What I’ve done. I spent the past 2 hours researching this issue, and learned a bunch. With the help of my pops (40 yrs mech. xp) we’re going to bleed the lines and see what that does. however, looking at this car, some things stood out to me.
The slave cylinder has the bleeder screw pointing down, which means the engineer that designed it is standing on his head, please call 911 before he hurts himself. (i tried to attach pic #1) But seriously, on a quick search it looks like that’s how all the replacements are, except for here… http://www.realoem.com/bmw/showparts.do?model=1413&mospid=47322&btnr=21_0004&hg=21&fg=10 , which i pulled from my VIN number.
Now, that picture says my line goes to a dedicated clutch reservoir, which i didn’t see earlier. So I go out to the car, and see that there’s a line which goes to the brake reservoir. well, that seems cheap but ok. but i notice, there’s no hose clamp on the reservoir end of the line. (i tried to attach pic #2).
Does everyone have the slave cylinder bleeder screw pointing down?
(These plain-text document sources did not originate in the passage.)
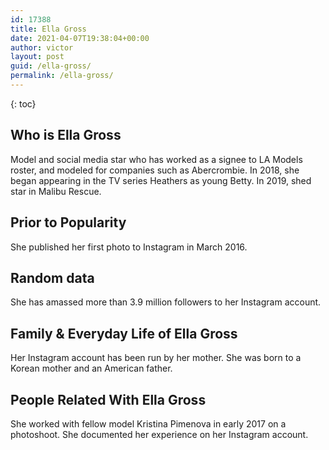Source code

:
 ```yaml
---
id: 17388
title: Ella Gross
date: 2021-04-07T19:38:04+00:00
author: victor
layout: post
guid: /ella-gross/
permalink: /ella-gross/
---
```



{: toc}


## Who is Ella Gross



Model and social media star who has worked as a signee to LA Models roster, and modeled for companies such as Abercrombie. In 2018, she began appearing in the TV series Heathers as young Betty. In 2019, shed star in Malibu Rescue.

                
                
                
## Prior to Popularity



She published her first photo to Instagram in March 2016.

                
                
                
## Random data



She has amassed more than 3.9 million followers to her Instagram account. 

                
                
                
## Family & Everyday Life of Ella Gross



Her Instagram account has been run by her mother. She was born to a Korean mother and an American father.

                
                
                
## People Related With Ella Gross



She worked with fellow model Kristina Pimenova in early 2017 on a photoshoot. She documented her experience on her Instagram account.

                
              
            
          
          
          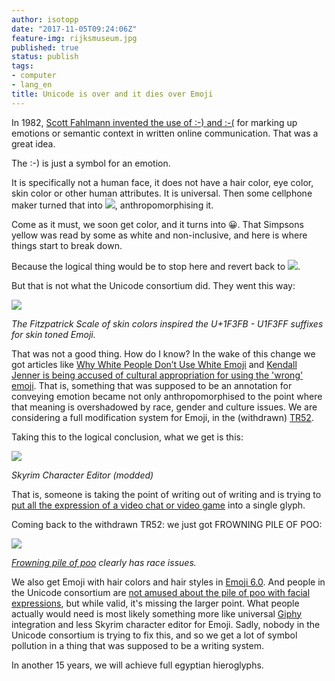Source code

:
 ```yaml
---
author: isotopp
date: "2017-11-05T09:24:06Z"
feature-img: rijksmuseum.jpg
published: true
status: publish
tags:
- computer
- lang_en
title: Unicode is over and it dies over Emoji
---
```


In 1982, [Scott Fahlmann invented the use of :-) and :-(](http://www.cs.cmu.edu/~sef/Orig-Smiley.htm) for marking up emotions or semantic context in written online communication.
That was a great idea.

The :-) is just a symbol for an emotion.

It is specifically not a human face, it does not have a hair color, eye color, skin color or other human attributes.
It is universal.
Then some cellphone maker turned that into ![](https://blog.koehntopp.info/uploads/2017/11/Screen-Shot-2018-04-13-at-10.01.46.png), anthropomorphising it.

Come as it must, we soon get color, and it turns into 😀.
That Simpsons yellow was read by some as white and non-inclusive, and here is where things start to break down.

Because the logical thing would be to stop here and revert back to ![](https://blog.koehntopp.info/uploads/2017/11/Screen-Shot-2018-04-13-at-10.01.46.png).

But that is not what the Unicode consortium did. They went this way:

![](https://blog.koehntopp.info/uploads/2017/11/emoji-of-color.png)

*The Fitzpatrick Scale of skin colors inspired the U+1F3FB - U1F3FF suffixes
for skin toned Emoji.*

That was not a good thing.
How do I know?
In the wake of this change we got articles like [Why White People Don’t Use White Emoji](https://www.theatlantic.com/politics/archive/2016/05/white-people-dont-use-white-emoji/481695/) and [Kendall Jenner is being accused of cultural appropriation for using the 'wrong' emoji](http://www.businessinsider.com/kendall-jenner-used-darker-emoji-than-her-skin-tone-2017-8?IR=T).
That is, something that was supposed to be an annotation for conveying emotion became not only anthropomorphised to the point where that meaning is overshadowed by race, gender and culture issues.
We are considering a full modification system for Emoji, in the (withdrawn) [TR52](http://www.unicode.org/reports/tr52/tr52-1.html#Gender_Attribute).

Taking this to the logical conclusion, what we get is this:

![](https://blog.koehntopp.info/uploads/2017/11/skyrim-character-editor-640x350.jpg)

*Skyrim Character Editor (modded)*

That is, someone is taking the point of writing out of writing and is trying to [put all the expression of a video chat or video game](https://www.reallusion.com/iclone/game/) into a single glyph.

Coming back to the withdrawn TR52: we just got FROWNING PILE OF POO:

![](https://blog.koehntopp.info/uploads/2017/11/frowning-pile-of-poo.png)

*[Frowning pile of poo](https://emojipedia.org/frowning-pile-of-poo/) clearly has race issues.*

We also get Emoji with hair colors and hair styles in [Emoji 6.0](https://emojipedia.org/emoji-6.0/).
And people in the Unicode consortium are [not amused about the pile of poo with facial expressions](http://www.unicode.org/L2/L2017/17393-wg2-emoji-feedback.pdf), but while valid, it's missing the larger point.
What people actually would need is most likely something more like universal [Giphy](https://giphy.com/) integration and less Skyrim character editor for Emoji.
Sadly, nobody in the Unicode consortium is trying to fix this, and so we get a lot of symbol pollution in a thing that was supposed to be a writing system.

In another 15 years, we will achieve full egyptian hieroglyphs.
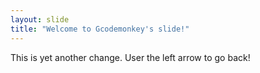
 ```yaml
---
layout: slide
title: "Welcome to Gcodemonkey's slide!"
---
```

This is yet another change.
User the left arrow to go back!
Shouldn’t there be a hose clamp on the clutch MC line to the brake fluid reservoir?
I’ve thought of ways to fix/adjust the issue though i doubt they are legal per the rules. 1) MC with bigger piston bore 2) slave cylinder and or flex hose with smaller bore 3) extend slave push rod (seen in another thread, but may increase wear/heat on the TOB, and will most likely only move the clutch disengagement point on the pedal slightly.